▸ **Exercise brief**
Among the records below, determine how many lines have the word "以应对可能出现的问题" in them; output only the number.

Stored data:
Content starts

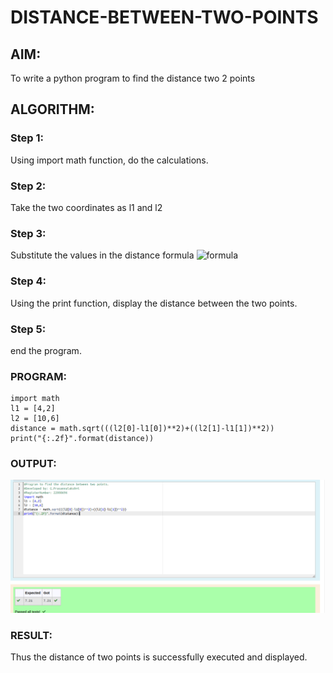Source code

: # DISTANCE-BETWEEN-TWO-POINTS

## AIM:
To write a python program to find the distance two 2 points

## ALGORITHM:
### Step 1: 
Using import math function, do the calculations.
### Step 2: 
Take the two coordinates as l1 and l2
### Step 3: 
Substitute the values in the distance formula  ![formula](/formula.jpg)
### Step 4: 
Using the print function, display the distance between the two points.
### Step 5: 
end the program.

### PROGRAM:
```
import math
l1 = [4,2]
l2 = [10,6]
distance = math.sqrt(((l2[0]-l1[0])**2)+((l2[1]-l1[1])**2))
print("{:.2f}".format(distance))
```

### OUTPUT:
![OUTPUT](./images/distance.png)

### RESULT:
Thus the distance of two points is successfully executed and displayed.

Content ends
Content starts

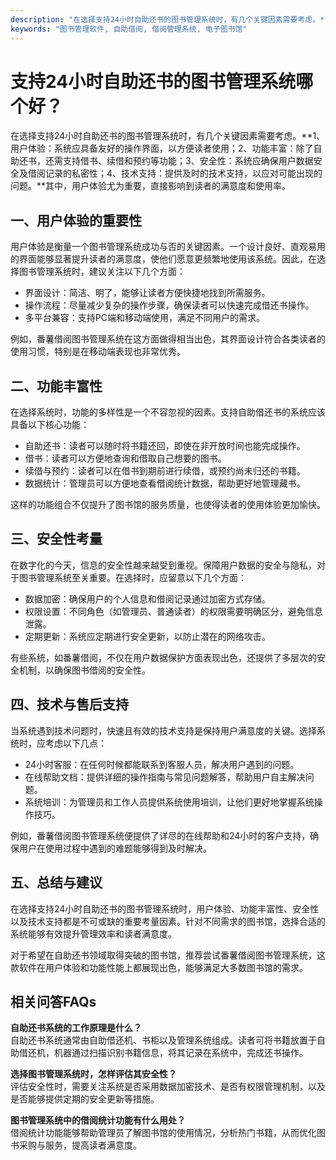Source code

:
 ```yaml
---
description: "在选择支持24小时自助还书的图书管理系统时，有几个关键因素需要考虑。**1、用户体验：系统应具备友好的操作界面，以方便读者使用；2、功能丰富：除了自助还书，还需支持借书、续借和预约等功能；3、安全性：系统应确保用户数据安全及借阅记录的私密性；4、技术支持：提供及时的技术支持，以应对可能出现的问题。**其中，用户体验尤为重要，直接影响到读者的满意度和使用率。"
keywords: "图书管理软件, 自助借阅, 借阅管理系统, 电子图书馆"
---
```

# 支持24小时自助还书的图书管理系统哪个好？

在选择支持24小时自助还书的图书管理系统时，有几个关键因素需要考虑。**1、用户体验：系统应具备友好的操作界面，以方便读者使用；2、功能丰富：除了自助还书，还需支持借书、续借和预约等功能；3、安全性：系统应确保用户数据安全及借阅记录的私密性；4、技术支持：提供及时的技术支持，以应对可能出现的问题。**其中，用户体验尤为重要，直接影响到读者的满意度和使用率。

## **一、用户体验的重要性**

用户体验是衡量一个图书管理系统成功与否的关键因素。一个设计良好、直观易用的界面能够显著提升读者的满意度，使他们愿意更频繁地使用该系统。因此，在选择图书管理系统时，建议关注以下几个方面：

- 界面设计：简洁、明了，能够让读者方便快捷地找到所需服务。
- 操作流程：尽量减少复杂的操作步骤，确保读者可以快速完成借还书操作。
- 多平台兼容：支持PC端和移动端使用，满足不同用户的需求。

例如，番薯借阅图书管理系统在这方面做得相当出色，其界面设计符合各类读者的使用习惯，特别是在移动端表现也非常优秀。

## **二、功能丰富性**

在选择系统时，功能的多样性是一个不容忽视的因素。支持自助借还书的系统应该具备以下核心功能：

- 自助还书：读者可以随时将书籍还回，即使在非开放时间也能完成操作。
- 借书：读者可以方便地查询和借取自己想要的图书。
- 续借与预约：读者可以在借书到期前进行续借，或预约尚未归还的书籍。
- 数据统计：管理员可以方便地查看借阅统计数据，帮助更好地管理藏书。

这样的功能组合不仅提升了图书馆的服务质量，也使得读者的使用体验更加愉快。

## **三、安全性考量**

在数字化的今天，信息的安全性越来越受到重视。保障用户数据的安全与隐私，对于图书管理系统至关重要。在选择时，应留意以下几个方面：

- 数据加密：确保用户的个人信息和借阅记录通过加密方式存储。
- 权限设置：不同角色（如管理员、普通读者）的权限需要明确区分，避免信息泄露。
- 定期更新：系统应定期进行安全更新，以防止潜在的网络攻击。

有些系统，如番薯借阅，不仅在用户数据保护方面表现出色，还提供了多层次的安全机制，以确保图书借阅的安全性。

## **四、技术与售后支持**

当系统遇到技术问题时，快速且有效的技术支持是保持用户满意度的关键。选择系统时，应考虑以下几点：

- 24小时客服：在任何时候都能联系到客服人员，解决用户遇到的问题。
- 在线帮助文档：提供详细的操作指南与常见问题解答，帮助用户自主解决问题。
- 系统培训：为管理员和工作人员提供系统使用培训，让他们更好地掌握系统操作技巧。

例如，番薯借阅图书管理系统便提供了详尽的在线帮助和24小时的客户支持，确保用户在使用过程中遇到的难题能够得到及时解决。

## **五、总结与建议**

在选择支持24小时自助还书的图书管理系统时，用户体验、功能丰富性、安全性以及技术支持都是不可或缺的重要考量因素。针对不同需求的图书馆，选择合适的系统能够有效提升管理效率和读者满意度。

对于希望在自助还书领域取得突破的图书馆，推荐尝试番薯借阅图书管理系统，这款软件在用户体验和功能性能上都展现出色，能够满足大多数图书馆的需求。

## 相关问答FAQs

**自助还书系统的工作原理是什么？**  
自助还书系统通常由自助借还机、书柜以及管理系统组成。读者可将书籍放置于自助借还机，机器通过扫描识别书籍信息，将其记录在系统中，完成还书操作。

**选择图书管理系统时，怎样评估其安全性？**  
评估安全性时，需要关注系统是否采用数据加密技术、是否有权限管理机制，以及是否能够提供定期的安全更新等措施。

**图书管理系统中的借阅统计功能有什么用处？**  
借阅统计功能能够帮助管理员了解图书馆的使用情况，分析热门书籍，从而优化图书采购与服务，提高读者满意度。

Content ends

▸ **Result of this exercise**
2